## ACTION ITEM
Please print the records below exactly as they are written.

## EXCERPTED DATA

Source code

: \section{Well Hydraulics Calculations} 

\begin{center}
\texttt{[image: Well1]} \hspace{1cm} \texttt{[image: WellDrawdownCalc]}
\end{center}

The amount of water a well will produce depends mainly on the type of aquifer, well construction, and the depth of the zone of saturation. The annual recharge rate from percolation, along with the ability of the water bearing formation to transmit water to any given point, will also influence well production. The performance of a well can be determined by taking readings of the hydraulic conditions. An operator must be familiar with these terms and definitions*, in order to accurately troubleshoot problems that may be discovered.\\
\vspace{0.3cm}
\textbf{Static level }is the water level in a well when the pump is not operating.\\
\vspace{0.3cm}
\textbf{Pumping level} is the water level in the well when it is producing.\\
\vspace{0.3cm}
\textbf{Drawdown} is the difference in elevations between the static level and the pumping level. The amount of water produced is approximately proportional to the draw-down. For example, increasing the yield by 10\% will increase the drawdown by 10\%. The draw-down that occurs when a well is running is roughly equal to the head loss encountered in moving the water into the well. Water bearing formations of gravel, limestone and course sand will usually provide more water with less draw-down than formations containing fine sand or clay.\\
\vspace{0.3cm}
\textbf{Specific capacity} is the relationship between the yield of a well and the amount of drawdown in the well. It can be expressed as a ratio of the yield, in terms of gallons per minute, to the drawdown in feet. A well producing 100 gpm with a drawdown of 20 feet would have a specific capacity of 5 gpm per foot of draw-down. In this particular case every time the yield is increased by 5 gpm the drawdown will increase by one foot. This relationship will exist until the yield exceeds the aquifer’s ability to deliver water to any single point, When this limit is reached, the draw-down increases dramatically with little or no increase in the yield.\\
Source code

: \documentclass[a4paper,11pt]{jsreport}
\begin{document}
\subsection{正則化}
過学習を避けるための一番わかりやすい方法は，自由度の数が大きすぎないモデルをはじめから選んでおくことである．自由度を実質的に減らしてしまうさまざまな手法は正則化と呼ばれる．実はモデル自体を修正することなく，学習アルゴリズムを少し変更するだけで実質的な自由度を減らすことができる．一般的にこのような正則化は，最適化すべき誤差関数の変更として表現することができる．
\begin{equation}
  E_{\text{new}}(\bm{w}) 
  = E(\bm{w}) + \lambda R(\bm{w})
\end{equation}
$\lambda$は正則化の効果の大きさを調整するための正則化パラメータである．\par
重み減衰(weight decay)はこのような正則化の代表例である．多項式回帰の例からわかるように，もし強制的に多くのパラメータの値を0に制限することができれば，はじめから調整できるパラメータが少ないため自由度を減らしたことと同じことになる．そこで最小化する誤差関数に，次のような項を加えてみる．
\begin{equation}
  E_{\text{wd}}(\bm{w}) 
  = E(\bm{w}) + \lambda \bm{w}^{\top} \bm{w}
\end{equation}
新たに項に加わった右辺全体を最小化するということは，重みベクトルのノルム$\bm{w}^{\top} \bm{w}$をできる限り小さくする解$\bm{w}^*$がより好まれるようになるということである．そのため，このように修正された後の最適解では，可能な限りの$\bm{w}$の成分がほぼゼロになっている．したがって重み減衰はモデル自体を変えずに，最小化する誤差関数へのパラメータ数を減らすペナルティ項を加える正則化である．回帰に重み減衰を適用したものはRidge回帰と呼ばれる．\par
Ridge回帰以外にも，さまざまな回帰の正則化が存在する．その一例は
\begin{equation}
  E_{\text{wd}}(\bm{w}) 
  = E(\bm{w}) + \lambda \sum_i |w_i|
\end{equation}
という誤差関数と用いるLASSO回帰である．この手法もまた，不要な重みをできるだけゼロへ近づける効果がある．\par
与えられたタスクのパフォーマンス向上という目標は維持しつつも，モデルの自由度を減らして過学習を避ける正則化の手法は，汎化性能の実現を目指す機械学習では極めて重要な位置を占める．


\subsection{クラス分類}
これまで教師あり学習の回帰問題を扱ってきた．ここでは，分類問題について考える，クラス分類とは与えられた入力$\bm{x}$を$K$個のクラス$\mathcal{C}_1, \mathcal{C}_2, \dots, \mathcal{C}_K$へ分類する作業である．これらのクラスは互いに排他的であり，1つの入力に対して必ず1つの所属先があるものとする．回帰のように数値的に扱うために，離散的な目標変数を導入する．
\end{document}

## SOLUTION FOR THIS TASK
Source code

: \section{Well Hydraulics Calculations} 

\begin{center}
\texttt{[image: Well1]} \hspace{1cm} \texttt{[image: WellDrawdownCalc]}
\end{center}

The amount of water a well will produce depends mainly on the type of aquifer, well construction, and the depth of the zone of saturation. The annual recharge rate from percolation, along with the ability of the water bearing formation to transmit water to any given point, will also influence well production. The performance of a well can be determined by taking readings of the hydraulic conditions. An operator must be familiar with these terms and definitions*, in order to accurately troubleshoot problems that may be discovered.\\
\vspace{0.3cm}
\textbf{Static level }is the water level in a well when the pump is not operating.\\
\vspace{0.3cm}
\textbf{Pumping level} is the water level in the well when it is producing.\\
\vspace{0.3cm}
\textbf{Drawdown} is the difference in elevations between the static level and the pumping level. The amount of water produced is approximately proportional to the draw-down. For example, increasing the yield by 10\% will increase the drawdown by 10\%. The draw-down that occurs when a well is running is roughly equal to the head loss encountered in moving the water into the well. Water bearing formations of gravel, limestone and course sand will usually provide more water with less draw-down than formations containing fine sand or clay.\\
\vspace{0.3cm}
\textbf{Specific capacity} is the relationship between the yield of a well and the amount of drawdown in the well. It can be expressed as a ratio of the yield, in terms of gallons per minute, to the drawdown in feet. A well producing 100 gpm with a drawdown of 20 feet would have a specific capacity of 5 gpm per foot of draw-down. In this particular case every time the yield is increased by 5 gpm the drawdown will increase by one foot. This relationship will exist until the yield exceeds the aquifer’s ability to deliver water to any single point, When this limit is reached, the draw-down increases dramatically with little or no increase in the yield.\\
Source code

: \documentclass[a4paper,11pt]{jsreport}
\begin{document}
\subsection{正則化}
過学習を避けるための一番わかりやすい方法は，自由度の数が大きすぎないモデルをはじめから選んでおくことである．自由度を実質的に減らしてしまうさまざまな手法は正則化と呼ばれる．実はモデル自体を修正することなく，学習アルゴリズムを少し変更するだけで実質的な自由度を減らすことができる．一般的にこのような正則化は，最適化すべき誤差関数の変更として表現することができる．
\begin{equation}
  E_{\text{new}}(\bm{w}) 
  = E(\bm{w}) + \lambda R(\bm{w})
\end{equation}
$\lambda$は正則化の効果の大きさを調整するための正則化パラメータである．\par
重み減衰(weight decay)はこのような正則化の代表例である．多項式回帰の例からわかるように，もし強制的に多くのパラメータの値を0に制限することができれば，はじめから調整できるパラメータが少ないため自由度を減らしたことと同じことになる．そこで最小化する誤差関数に，次のような項を加えてみる．
\begin{equation}
  E_{\text{wd}}(\bm{w}) 
  = E(\bm{w}) + \lambda \bm{w}^{\top} \bm{w}
\end{equation}
新たに項に加わった右辺全体を最小化するということは，重みベクトルのノルム$\bm{w}^{\top} \bm{w}$をできる限り小さくする解$\bm{w}^*$がより好まれるようになるということである．そのため，このように修正された後の最適解では，可能な限りの$\bm{w}$の成分がほぼゼロになっている．したがって重み減衰はモデル自体を変えずに，最小化する誤差関数へのパラメータ数を減らすペナルティ項を加える正則化である．回帰に重み減衰を適用したものはRidge回帰と呼ばれる．\par
Ridge回帰以外にも，さまざまな回帰の正則化が存在する．その一例は
\begin{equation}
  E_{\text{wd}}(\bm{w}) 
  = E(\bm{w}) + \lambda \sum_i |w_i|
\end{equation}
という誤差関数と用いるLASSO回帰である．この手法もまた，不要な重みをできるだけゼロへ近づける効果がある．\par
与えられたタスクのパフォーマンス向上という目標は維持しつつも，モデルの自由度を減らして過学習を避ける正則化の手法は，汎化性能の実現を目指す機械学習では極めて重要な位置を占める．


\subsection{クラス分類}
これまで教師あり学習の回帰問題を扱ってきた．ここでは，分類問題について考える，クラス分類とは与えられた入力$\bm{x}$を$K$個のクラス$\mathcal{C}_1, \mathcal{C}_2, \dots, \mathcal{C}_K$へ分類する作業である．これらのクラスは互いに排他的であり，1つの入力に対して必ず1つの所属先があるものとする．回帰のように数値的に扱うために，離散的な目標変数を導入する．
\end{document}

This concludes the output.